[darcs-users] so long and thanks for all the darcs

Stephen J. Turnbull turnbull at sk.tsukuba.ac.jp
Mon Mar 19 08:12:44 UTC 2018


Ben Franksen writes:
 > Hi Stephen
 > 
 > Am 08.03.2018 um 09:52 schrieb Stephen J. Turnbull:
 > > Another long one.  But we're converging!
 > 
 > Indeed. I think we agree on almost every point,

I think so, at this point.  You added some stuff that I don't disagree
with but think I can shed some additional light, or provide an
alternative view.

 > > I don't consider this an attitude, but rather a fact.  
 > 
 > Just to note, I meant "attitude" in a neutral sense, not with an
 > implied connotation of "youthful" or "uneducated". There are people
 > who just want

I understood the neutrality.  My point was simply that even if you're
personally disposed to the wild branching style that Tom Lord
encouraged in Arch and you still see in some GitHub repos, it's a fact
that your life is often simplified if others have to move straight
ahead.

 > Certainly. But I think we should distinguish here between public
 > (shared) branches and unpublished (local, one developer)
 > branches. The latter are unavoidable in practice and I would not
 > use anything that did not allow me to have several local branches
 > for the different things I am working on (in parallel or
 > intermittently). The former can be problematic but (at least with
 > Darcs, as it currently is) the main problem IME is not merge
 > conflicts but discoverability!

Sure.  You can't get into a conflict with a branch you never tried to
merge because you didn't know about it.  I think what you're seeing
here is a form of selection bias.  It will be interesting to see if
patch theory really is powerful enough to keep conflicts manageable
when you're looking at something like git.kernel.org with 25 core
developers maintaining an average of 2.5 branches each, and fans
feverishing trying all possible merges. :-)  My guess is "no", but it
would be very cool if I were proved wrong!

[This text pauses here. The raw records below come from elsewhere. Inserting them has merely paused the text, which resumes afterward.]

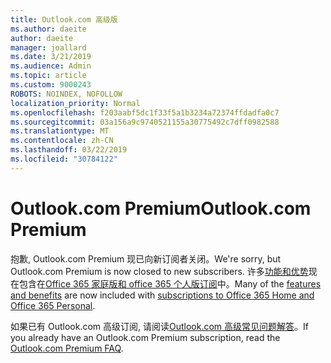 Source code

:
 ```yaml
---
title: Outlook.com 高级版
ms.author: daeite
author: daeite
manager: joallard
ms.date: 3/21/2019
ms.audience: Admin
ms.topic: article
ms.custom: 9000243
ROBOTS: NOINDEX, NOFOLLOW
localization_priority: Normal
ms.openlocfilehash: f203aabf5dc1f33f5a1b3234a72374ffdadfa0c7
ms.sourcegitcommit: 03a156a9c9740521155a30775492c7dff0982588
ms.translationtype: MT
ms.contentlocale: zh-CN
ms.lasthandoff: 03/22/2019
ms.locfileid: "30784122"
---
```

# <a name="outlookcom-premium"></a><span data-ttu-id="e0199-102">Outlook.com Premium</span><span class="sxs-lookup"><span data-stu-id="e0199-102">Outlook.com Premium</span></span>

<span data-ttu-id="e0199-103">抱歉, Outlook.com Premium 现已向新订阅者关闭。</span><span class="sxs-lookup"><span data-stu-id="e0199-103">We're sorry, but Outlook.com Premium is now closed to new subscribers.</span></span> <span data-ttu-id="e0199-104">许多[功能和优势](https://support.office.com/article/78c6089c-7faf-44f5-82e2-efa9ebb921d2)现在包含在[Office 365 家庭版和 office 365 个人版订阅](https://go.microsoft.com/fwlink/?linkid=2017122)中。</span><span class="sxs-lookup"><span data-stu-id="e0199-104">Many of the [features and benefits](https://support.office.com/article/78c6089c-7faf-44f5-82e2-efa9ebb921d2) are now included with [subscriptions to Office 365 Home and Office 365 Personal](https://go.microsoft.com/fwlink/?linkid=2017122).</span></span>

<span data-ttu-id="e0199-105">如果已有 Outlook.com 高级订阅, 请阅读[Outlook.com 高级常见问题解答](https://support.office.com/article/cd5f03f6-1407-456a-9410-f8f24804746b)。</span><span class="sxs-lookup"><span data-stu-id="e0199-105">If you already have an Outlook.com Premium subscription, read the [Outlook.com Premium FAQ](https://support.office.com/article/cd5f03f6-1407-456a-9410-f8f24804746b).</span></span>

 > > Well, there's also functional programming.  C, for all its faults, is
 > > an imperative language, and people seem to find that easier to grasp.
 > 
 > I don't buy that. The Haskell community is large enough nowadays. It's
 > just that nobody is interested because 10 years ago they (almost) all
 > moved to git.

It doesn't matter how big the community of capable programmers is,
unless it's so small it constrains how big the intersection with your
community of users can get.  It's that latter that matters.  I agree
that GHC moving to git was a huge blow to Darcs in this way.

 > Besides, large parts of the existing Darcs code aren't very
 > "functional" to start with.

Sure, but the idioms needed to program in imperative style in Haskell
don't look imperative to relatively naive users.  Remember, to add new
features in git you only need a language that can call the "plumbing"
functions and catch stdout, name the program with the "git-" prefix,
and put it somewhere on PATH.  That Linus guy is crazy like a fox!
Then to make it efficient, translate to C.  Most languages look enough
like C (or support imperative idioms) to make this straightforward.

 > FWIW, I think that pulling from a repo with more than one branch should
 > fail if no branch is given explicitly and no default has been specified
 > locally. With an error message that says "Sorry, I have no idea which
 > branch you want to pull from"

That is what happens with git.

 > followed by a list of available branches or a hint to which command
 > to use to list them.

I don't think this is possible with raw git on a remote repository.  I
believe you need to fetch all the remote refs, and query locally.

 > Perhaps, what drives the complexity of the branch handling over the
 > edge in git is that they chose to give local names to remote
 > branches.

Well, git simply doesn't "do" remote branches the way that Mercurial
and especially Bazaar do.  Yes, you could enhance git to have a
distributed DAG quite easily, but what users manipulate as "branches"
are nothing more than local variables pointing to head commits.  So
the solution the git developers came up with was providing namespaces
(called "remotes" in git documentation) so that one name could refer
to several heads at the same time.  (In practice, there's no way to
change the default namespace, so to refer to a name in a non-default
namespace you need to spell out the remote, e.g., "origin/test"
vs. "test" in the example you gave.)

What you described as "linking at clone time" is exactly what git
does: it automatically copies the specified branch ref (default
"master") from the "origin" namespace to the default (unnamed)
namespace.  It is strongly discouraged, though not impossible, to
change refs in a remote's namespace locally.

 > Git complains, too, IIRC, and as usual with its own rather cryptic
 > language (the "you are in detached HEAD..." sermon).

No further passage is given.